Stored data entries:

++++++++++

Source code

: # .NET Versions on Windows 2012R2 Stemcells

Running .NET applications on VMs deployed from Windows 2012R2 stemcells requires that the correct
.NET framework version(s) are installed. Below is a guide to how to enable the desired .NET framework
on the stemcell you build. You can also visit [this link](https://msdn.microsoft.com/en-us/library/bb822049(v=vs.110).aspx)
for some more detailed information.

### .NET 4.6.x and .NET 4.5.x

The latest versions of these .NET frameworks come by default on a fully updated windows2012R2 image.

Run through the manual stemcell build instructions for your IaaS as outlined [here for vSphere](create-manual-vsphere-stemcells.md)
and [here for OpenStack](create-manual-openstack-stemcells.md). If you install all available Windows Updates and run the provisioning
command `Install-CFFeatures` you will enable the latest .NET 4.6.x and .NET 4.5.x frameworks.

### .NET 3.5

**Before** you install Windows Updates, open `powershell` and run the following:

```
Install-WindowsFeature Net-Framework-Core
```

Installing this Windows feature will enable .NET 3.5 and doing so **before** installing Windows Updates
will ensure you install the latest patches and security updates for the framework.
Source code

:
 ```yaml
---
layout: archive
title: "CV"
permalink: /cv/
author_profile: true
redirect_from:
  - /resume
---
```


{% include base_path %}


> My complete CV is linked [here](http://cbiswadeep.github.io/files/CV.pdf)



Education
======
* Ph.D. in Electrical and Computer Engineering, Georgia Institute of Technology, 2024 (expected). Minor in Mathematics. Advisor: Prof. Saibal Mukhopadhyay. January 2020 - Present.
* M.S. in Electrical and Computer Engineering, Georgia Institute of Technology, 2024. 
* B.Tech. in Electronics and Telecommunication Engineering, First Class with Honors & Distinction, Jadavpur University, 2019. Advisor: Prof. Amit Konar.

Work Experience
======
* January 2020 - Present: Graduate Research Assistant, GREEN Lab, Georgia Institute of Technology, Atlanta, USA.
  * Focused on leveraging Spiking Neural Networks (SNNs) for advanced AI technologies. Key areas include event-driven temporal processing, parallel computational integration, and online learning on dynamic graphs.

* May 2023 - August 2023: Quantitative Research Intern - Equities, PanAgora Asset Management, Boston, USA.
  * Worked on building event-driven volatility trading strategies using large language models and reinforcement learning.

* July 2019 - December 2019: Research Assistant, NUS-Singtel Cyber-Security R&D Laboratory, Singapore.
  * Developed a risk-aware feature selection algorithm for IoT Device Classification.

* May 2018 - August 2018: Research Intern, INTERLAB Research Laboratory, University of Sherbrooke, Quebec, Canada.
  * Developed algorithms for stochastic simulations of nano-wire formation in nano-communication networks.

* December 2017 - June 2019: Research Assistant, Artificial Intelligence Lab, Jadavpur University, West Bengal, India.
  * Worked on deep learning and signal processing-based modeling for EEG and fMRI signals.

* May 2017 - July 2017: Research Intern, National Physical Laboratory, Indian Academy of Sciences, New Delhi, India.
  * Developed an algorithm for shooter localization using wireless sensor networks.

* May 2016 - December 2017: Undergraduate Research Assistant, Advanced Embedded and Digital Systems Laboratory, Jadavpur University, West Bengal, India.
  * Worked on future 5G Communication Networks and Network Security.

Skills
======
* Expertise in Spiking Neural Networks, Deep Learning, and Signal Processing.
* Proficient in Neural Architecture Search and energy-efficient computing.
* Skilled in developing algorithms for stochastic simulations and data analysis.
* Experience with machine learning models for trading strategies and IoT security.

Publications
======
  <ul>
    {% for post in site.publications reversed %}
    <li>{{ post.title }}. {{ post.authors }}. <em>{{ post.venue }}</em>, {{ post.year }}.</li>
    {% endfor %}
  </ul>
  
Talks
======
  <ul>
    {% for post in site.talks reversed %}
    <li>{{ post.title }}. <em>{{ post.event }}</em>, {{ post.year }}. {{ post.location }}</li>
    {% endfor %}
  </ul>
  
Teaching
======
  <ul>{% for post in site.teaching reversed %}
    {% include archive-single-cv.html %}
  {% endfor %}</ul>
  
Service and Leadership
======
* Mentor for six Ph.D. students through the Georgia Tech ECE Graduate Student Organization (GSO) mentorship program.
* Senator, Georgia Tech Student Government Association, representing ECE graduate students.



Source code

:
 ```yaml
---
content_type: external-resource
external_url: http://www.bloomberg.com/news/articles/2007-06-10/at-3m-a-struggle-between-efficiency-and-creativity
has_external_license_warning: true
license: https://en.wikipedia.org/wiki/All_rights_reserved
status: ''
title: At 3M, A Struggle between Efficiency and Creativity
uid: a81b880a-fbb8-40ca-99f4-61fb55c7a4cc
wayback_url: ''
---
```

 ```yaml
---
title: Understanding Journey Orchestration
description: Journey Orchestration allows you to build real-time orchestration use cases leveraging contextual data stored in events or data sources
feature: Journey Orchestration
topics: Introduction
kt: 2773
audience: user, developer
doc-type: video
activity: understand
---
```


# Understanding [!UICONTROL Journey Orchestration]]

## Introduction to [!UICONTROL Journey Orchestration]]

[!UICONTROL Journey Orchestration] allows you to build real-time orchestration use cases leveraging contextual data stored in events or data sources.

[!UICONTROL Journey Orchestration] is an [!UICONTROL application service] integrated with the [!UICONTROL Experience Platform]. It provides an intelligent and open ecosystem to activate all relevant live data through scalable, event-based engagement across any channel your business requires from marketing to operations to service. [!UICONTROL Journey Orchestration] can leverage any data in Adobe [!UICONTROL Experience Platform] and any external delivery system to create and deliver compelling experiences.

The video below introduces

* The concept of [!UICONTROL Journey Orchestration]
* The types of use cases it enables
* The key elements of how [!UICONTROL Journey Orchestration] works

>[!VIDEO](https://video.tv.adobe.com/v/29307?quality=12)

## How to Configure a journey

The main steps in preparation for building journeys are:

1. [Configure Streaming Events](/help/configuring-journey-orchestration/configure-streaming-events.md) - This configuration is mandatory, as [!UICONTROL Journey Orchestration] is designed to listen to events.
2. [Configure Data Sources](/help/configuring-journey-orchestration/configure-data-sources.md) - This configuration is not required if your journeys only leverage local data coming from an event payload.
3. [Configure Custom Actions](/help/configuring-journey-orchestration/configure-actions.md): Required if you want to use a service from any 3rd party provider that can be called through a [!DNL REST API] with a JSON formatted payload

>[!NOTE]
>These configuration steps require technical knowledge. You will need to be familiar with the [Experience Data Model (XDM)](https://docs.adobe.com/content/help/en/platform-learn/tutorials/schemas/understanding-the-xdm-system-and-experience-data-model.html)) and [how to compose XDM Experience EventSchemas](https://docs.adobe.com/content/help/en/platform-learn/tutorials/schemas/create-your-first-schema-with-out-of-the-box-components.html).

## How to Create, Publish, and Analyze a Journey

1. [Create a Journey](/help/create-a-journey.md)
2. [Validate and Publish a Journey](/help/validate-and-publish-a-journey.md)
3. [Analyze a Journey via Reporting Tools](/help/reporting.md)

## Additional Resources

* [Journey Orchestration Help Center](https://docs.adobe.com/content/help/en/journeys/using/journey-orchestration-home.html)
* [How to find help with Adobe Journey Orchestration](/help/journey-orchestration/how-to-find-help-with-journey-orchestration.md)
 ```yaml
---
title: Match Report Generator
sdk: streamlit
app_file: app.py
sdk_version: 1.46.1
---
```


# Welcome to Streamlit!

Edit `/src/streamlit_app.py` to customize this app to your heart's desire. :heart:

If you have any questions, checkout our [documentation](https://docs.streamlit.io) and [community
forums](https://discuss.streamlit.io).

++++++++++

▸ **The task**
Scan the records above for the word "that" and return every line where it occurs.

▸ **Output below**
Running .NET applications on VMs deployed from Windows 2012R2 stemcells requires that the correct
3. [Configure Custom Actions](/help/configuring-journey-orchestration/configure-actions.md): Required if you want to use a service from any 3rd party provider that can be called through a [!DNL REST API] with a JSON formatted payload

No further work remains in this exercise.